Real estate to hold steady in '08, report says

January 10, 2008

Real estate giant Colliers Turley Martin Tucker expects a 2008 slowdown in new office and industrial construction in Indianapolis as market demand catches up to a rapidly expanding supply. Retail construction likely will continue its quick pace, buoyed by the addition of mega-fitness chains and the local expansion of Dunkin Donuts. But tightening credit markets will continue to limit the number of projects that can find financing.

Those are among the predictions in the annual State of Real Estate report compiled by the local office of St. Louis-based Colliers Turley Martin Tucker. CTMT executives and Gov. Mitch Daniels will discuss the findings at a 4 p.m. event today at the Murat.

The bottom line: Central Indiana's economy continues to outperform most metropolitan areas in surrounding states despite recent events that have added uncertainty to the market. Among those factors are unpredictability of capital markets, the property tax crisis and the election of Mayor Greg Ballard, said Jeff Henry, the managing principal of CTMT and host of today's event.

Henry expects a steady 2008.

"We're not going to see big highs or low lows," he said in an interview. "The biggest question mark is, when are the capital markets going to adjust."

The report points out several trends in the local commercial real estate market. Among them:

- In the industrial category, developers added 7.1 million square feet of space in 2007, the highest total in memory, pushing the vacancy rate from 6.2 percent at the end of 2006 to 8.6 percent currently. Only 2.6 million square feet of new construction is expected in 2008, with about 2 million of that build-to-suit.

- In an office surprise, the downtown submarket outperformed the suburbs in absorption. The central business district boasted occupancy growth of 208,000 square feet by the end of 2007, versus 163,000 square feet in the suburbs.
"The jump mainly is a result of local government taking more space in private office buildings."

But just about all of the city's new Class A office space is being built in the northern suburbs. More than 918,000 square feet is now under construction.

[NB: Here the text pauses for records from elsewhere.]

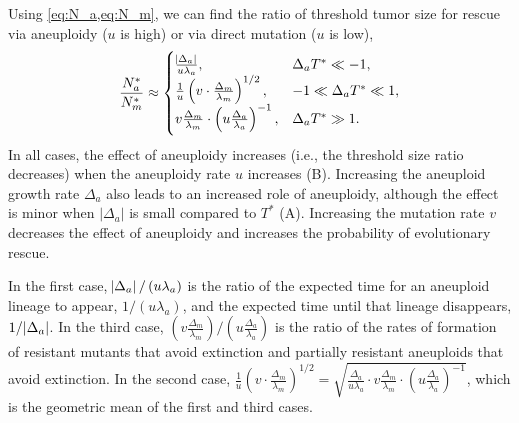 \documentclass[12pt]{extarticle}
\begin{document}
Using \cref{eq:N_a,eq:N_m}, we can find the ratio of threshold tumor size for rescue via aneuploidy ($u$ is high) or via direct mutation ($u$ is low),
\begin{equation} \label{eq:N_ratio}
\frac{N^*_a}{N^*_m} \approx \begin{cases}
    \frac{\abs{\Delta_a}}{u\lambda_a} ,&
  \Delta_a T^* \ll -1 ,\\ 
  \frac{1}{u}\left(v \cdot \frac{\Delta_m}{\lambda_m}\right)^{1/2} ,&
  -1 \ll \Delta_a T^* \ll 1  ,\\ 
  v \frac{\Delta_m}{\lambda_m} \cdot \left(u\frac{\Delta_a}{\lambda_a}\right)^{-1}  ,&
   \Delta_a T^* \gg 1 .
  \end{cases}
\end{equation}
In all cases, the effect of aneuploidy increases (i.e., the threshold size ratio decreases) when the aneuploidy rate $u$ increases (B). Increasing the aneuploid growth rate $\Delta_a$ also leads to an increased role of aneuploidy, although the effect is minor when $|\Delta_a|$ is small compared to $T^*$ (A). Increasing the mutation rate $v$ decreases the effect of aneuploidy and increases the probability of evolutionary rescue.

In the first case, $\abs{\Delta_a}/\left(u\lambda_a\right)$ is  the ratio of the expected time for an aneuploid lineage to appear, $1/\left(u\lambda_a\right)$, and the expected time until that lineage disappears, $1/\abs{\Delta_a}$.
In the third case, $\left(v \frac{\Delta_m}{\lambda_m}\right) / \left(u \frac{\Delta_a}{\lambda_a}\right)$ is the ratio of the rates of formation of resistant mutants that avoid extinction and partially resistant aneuploids that avoid extinction.
In the second case, $\frac{1}{u}\left(v \cdot \frac{\Delta_m}{\lambda_m}\right)^{1/2}=\sqrt{\frac{\Delta_a}{u\lambda_a} \cdot v \frac{\Delta_m}{\lambda_m} \cdot \left(u\frac{\Delta_a}{\lambda_a}\right)^{-1}}$, which is the geometric mean of the first and third cases.
\end{document}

- For retail, big stories in 2007 were the redevelopments of Castleton Square and Greenwood Park malls and the construction of Hamilton Town Center. This year's big stories should include the addition of new locations for fitness giants such as LA Fitness and Lifestyle Family Fitness, along with an emerging coffee showdown. Dunkin Donuts is planning dozens of new stores to compete with Starbucks, and McDonald's is adding baristas to many of its stores for the same reason.